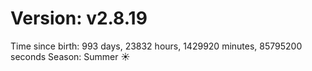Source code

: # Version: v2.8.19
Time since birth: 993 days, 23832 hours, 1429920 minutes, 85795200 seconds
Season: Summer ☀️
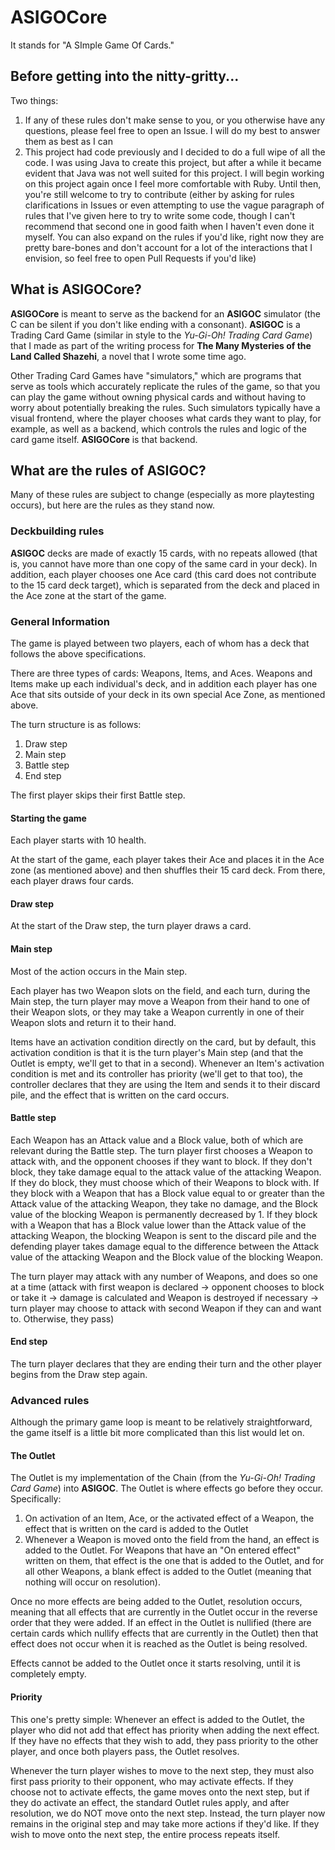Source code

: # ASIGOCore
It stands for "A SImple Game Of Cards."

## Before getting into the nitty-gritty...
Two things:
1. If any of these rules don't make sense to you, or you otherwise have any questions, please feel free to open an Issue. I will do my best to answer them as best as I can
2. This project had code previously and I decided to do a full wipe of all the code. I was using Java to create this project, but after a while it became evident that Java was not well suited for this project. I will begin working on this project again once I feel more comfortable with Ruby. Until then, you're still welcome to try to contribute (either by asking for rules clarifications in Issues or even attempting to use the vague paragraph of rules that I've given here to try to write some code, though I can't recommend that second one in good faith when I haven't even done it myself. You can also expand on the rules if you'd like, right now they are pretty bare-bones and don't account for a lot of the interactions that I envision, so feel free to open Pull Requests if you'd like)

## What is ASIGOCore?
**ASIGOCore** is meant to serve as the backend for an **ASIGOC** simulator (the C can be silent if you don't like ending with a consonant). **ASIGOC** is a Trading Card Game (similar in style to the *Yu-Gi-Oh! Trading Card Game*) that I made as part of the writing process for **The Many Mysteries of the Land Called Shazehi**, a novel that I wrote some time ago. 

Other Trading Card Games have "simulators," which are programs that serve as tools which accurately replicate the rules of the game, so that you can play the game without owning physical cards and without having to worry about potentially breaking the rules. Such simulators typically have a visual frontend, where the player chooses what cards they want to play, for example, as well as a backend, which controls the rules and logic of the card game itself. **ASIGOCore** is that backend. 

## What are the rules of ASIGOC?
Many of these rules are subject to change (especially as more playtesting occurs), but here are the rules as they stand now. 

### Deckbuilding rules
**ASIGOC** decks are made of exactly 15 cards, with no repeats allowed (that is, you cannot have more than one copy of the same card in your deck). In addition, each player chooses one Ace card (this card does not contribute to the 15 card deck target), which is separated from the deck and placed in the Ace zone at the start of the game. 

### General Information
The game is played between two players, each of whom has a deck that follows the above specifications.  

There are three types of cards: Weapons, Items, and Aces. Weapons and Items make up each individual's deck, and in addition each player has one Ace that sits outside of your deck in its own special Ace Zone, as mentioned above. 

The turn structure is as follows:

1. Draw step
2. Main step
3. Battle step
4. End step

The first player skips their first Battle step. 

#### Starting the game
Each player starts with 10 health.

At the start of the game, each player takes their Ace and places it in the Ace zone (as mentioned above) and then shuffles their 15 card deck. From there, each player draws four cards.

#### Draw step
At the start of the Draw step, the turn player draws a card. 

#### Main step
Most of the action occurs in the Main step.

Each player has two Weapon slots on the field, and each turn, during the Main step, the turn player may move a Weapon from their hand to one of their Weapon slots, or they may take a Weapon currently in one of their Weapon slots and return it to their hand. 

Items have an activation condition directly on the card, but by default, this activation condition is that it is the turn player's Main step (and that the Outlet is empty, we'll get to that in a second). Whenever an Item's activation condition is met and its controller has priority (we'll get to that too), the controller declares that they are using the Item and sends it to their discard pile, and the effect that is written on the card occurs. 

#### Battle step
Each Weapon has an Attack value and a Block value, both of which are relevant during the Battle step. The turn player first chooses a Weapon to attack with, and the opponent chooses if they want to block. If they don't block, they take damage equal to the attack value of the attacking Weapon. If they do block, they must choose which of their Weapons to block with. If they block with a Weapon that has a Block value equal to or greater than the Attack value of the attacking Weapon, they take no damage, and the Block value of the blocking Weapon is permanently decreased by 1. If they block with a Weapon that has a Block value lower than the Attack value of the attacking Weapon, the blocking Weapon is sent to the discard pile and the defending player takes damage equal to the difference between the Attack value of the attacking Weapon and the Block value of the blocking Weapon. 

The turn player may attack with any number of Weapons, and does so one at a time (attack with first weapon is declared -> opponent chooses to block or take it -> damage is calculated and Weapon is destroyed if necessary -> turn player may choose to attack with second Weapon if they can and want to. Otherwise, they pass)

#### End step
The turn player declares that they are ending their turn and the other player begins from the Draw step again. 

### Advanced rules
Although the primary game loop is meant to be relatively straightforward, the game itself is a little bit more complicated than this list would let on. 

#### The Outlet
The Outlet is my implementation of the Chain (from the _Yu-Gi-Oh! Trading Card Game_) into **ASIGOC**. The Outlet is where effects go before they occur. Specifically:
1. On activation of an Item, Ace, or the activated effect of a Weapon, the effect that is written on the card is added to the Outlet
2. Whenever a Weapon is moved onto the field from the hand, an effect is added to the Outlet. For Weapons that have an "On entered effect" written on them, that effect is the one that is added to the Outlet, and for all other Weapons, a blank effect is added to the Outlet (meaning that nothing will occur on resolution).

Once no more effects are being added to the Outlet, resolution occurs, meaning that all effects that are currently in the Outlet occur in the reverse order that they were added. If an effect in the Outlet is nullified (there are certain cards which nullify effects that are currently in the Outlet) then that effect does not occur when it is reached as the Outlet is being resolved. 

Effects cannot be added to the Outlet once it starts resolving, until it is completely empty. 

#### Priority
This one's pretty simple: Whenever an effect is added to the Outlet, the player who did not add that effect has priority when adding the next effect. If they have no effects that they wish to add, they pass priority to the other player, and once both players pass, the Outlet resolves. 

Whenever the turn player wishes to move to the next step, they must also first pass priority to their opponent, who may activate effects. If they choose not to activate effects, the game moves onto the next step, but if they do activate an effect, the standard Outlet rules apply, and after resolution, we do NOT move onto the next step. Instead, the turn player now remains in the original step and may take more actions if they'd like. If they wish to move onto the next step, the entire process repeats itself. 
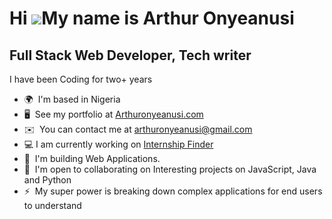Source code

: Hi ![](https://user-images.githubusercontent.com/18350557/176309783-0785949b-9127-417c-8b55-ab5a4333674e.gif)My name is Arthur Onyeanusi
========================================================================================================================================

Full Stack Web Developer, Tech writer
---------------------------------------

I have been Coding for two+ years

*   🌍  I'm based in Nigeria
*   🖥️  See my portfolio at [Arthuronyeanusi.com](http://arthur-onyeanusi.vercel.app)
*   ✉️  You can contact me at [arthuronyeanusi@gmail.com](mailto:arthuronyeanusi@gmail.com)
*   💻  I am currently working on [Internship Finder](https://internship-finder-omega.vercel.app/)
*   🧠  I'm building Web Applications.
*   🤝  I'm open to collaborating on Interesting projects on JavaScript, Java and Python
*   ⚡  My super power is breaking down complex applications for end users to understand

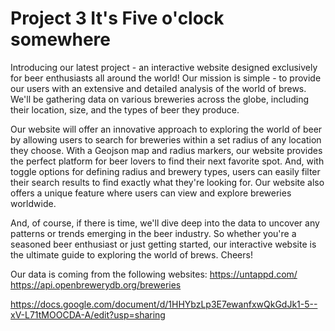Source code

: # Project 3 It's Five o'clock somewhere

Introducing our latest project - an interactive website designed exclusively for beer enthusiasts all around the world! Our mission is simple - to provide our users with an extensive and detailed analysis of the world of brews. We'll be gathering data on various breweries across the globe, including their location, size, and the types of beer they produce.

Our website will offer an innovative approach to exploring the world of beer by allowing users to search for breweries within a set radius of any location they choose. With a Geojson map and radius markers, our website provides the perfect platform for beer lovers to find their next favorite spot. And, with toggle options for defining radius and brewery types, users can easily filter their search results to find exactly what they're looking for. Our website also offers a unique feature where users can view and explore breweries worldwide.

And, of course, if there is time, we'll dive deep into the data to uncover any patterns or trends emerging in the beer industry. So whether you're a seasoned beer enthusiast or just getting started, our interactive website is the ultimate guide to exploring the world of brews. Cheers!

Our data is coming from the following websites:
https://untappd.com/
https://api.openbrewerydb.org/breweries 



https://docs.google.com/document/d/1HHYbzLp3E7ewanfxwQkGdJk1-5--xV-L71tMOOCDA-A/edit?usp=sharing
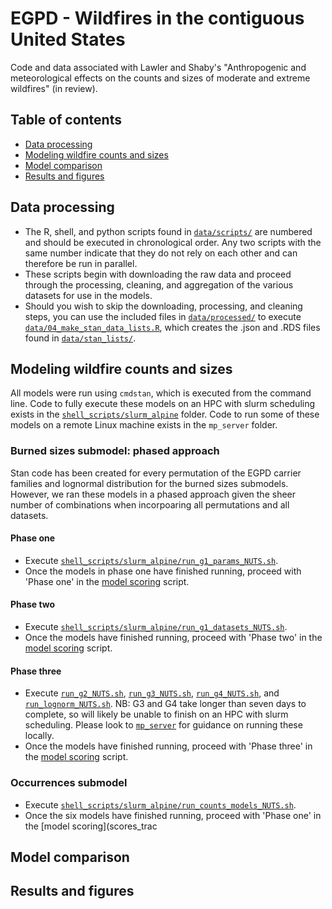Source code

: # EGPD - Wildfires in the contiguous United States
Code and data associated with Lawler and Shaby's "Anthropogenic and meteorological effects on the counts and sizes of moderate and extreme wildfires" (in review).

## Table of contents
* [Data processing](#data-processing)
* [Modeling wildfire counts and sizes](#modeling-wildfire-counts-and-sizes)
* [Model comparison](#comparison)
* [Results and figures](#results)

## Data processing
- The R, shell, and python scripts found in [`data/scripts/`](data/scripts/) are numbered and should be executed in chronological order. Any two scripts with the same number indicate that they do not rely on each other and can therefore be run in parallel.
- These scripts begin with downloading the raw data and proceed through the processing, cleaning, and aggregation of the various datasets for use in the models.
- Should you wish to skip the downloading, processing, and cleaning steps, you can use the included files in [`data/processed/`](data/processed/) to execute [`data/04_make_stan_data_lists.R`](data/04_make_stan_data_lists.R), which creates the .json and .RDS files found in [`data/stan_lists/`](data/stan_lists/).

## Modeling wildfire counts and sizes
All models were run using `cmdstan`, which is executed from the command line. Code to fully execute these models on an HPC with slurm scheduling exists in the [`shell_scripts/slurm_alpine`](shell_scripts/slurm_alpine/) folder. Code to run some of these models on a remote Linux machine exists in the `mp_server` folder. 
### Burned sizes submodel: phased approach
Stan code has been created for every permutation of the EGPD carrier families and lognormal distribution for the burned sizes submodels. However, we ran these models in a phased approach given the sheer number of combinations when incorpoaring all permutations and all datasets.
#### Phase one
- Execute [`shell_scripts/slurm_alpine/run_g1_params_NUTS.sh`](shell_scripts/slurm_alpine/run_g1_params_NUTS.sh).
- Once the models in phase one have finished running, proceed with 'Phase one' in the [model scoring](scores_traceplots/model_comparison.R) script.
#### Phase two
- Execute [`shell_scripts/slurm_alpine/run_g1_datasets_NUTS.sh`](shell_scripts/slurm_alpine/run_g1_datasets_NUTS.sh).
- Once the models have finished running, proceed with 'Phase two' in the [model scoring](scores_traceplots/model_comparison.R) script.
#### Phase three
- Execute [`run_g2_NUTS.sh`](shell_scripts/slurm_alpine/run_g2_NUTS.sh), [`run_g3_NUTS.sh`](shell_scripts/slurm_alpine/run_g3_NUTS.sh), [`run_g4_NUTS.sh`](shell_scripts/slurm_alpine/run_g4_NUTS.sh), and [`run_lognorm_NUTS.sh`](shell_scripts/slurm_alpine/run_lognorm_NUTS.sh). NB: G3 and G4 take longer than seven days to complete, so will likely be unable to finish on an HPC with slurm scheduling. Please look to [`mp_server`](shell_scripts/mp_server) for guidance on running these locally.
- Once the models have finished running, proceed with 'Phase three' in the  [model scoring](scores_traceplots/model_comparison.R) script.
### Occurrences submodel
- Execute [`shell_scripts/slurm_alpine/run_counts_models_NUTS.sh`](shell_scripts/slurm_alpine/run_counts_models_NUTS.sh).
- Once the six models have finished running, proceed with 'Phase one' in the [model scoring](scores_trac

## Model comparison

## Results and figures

---

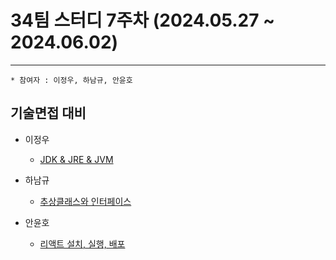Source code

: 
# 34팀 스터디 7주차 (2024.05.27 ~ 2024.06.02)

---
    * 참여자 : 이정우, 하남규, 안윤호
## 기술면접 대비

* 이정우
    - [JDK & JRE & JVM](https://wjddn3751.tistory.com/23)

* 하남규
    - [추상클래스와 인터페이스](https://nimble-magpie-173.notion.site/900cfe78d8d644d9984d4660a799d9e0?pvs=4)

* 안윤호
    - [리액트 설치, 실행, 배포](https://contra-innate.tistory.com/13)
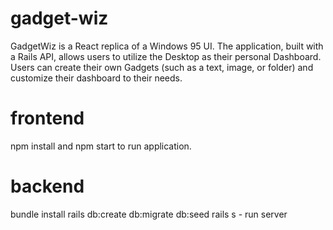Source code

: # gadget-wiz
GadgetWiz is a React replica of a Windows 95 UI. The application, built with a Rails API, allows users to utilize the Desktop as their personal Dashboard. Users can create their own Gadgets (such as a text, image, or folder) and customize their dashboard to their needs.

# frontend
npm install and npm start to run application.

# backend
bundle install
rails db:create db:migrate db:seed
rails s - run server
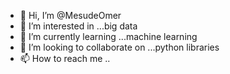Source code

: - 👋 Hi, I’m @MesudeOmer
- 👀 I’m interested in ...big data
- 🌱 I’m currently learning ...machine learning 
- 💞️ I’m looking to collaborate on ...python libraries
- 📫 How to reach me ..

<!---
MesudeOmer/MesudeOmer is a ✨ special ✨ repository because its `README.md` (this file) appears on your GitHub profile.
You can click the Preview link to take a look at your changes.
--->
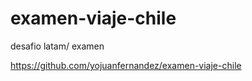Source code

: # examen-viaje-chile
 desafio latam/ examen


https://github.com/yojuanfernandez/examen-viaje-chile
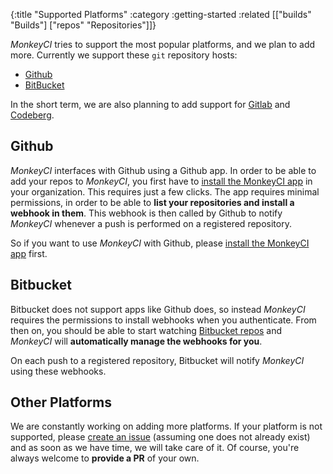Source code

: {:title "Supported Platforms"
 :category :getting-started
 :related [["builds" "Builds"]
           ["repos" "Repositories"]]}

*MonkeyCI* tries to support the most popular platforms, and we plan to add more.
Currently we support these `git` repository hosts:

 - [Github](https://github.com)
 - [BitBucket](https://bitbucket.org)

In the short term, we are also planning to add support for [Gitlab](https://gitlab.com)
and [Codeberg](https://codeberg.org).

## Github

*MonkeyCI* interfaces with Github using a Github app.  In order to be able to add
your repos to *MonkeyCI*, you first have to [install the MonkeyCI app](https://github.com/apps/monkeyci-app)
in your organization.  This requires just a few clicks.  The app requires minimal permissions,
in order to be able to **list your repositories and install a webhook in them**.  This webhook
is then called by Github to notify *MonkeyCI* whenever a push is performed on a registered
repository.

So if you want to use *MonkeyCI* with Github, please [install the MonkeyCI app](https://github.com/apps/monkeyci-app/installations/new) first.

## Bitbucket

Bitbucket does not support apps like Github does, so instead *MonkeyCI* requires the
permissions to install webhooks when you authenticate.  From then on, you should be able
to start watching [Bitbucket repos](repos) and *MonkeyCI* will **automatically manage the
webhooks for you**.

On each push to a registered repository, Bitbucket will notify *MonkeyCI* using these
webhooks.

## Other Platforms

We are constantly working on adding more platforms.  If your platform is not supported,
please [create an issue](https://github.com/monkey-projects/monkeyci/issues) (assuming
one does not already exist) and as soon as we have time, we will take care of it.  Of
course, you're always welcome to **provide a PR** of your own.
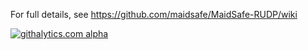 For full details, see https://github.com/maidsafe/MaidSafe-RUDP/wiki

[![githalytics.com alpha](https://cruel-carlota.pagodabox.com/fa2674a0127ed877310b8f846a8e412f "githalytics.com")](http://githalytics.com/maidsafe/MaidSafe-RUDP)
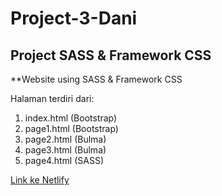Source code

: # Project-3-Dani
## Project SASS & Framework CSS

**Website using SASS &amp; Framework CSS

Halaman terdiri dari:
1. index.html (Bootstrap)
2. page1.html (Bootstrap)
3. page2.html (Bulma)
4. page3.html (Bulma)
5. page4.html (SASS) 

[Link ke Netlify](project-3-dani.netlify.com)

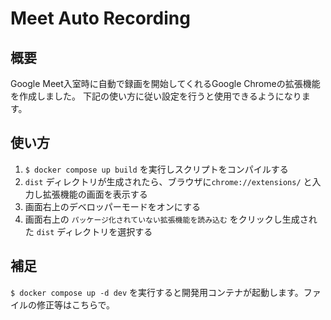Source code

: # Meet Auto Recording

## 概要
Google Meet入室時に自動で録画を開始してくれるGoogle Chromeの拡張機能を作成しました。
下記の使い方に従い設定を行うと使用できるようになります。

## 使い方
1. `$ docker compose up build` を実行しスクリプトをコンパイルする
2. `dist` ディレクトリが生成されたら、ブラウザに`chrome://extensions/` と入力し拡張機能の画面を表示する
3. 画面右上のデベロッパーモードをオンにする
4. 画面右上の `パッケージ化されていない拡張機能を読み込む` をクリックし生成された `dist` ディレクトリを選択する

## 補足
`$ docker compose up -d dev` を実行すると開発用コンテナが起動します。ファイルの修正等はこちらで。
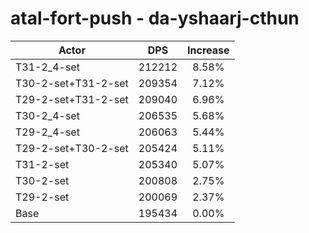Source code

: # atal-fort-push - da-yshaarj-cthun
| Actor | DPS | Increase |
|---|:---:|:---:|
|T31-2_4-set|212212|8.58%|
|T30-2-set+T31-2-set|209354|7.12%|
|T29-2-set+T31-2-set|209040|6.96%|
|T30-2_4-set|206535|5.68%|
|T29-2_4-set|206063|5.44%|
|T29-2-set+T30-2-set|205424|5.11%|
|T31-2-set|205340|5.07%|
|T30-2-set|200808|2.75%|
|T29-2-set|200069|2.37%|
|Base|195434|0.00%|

> Required work
Copy the entries above exactly, but only from the line holding "with 'Phase two'" through the line holding "#### Phase three", both included.

> Written solution
- Once the models have finished running, proceed with 'Phase two' in the [model scoring](scores_traceplots/model_comparison.R) script.
#### Phase three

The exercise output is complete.